Plain-text document sources
════════

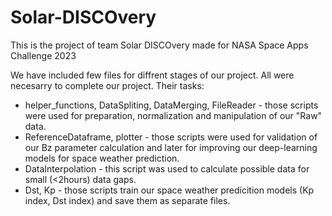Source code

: # Solar-DISCOvery
This is the project of team Solar DISCOvery made for NASA Space Apps Challenge 2023

We have included few files for diffrent stages of our project. All were necesarry to complete our project.
Their tasks:
- helper_functions, DataSpliting, DataMerging, FileReader - those scripts were used for preparation, normalization and manipulation of our "Raw" data.
- ReferenceDataframe, plotter - those scripts were used for validation of our Bz parameter calculation and later for improving our deep-learning models for space weather prediction.
- DataInterpolation - this script was used to calculate possible data for small (<2hours) data gaps.
- Dst, Kp - those scripts train our space weather predicition models (Kp index, Dst index) and save them as separate files.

════════

> **About this exercise**
Precisely the line with "- ReferenceDataframe, plotter" and the lines after it, up to the last line of the entries above, are to be reproduced, and nothing more.

> **Result below**
- ReferenceDataframe, plotter - those scripts were used for validation of our Bz parameter calculation and later for improving our deep-learning models for space weather prediction.
- DataInterpolation - this script was used to calculate possible data for small (<2hours) data gaps.
- Dst, Kp - those scripts train our space weather predicition models (Kp index, Dst index) and save them as separate files.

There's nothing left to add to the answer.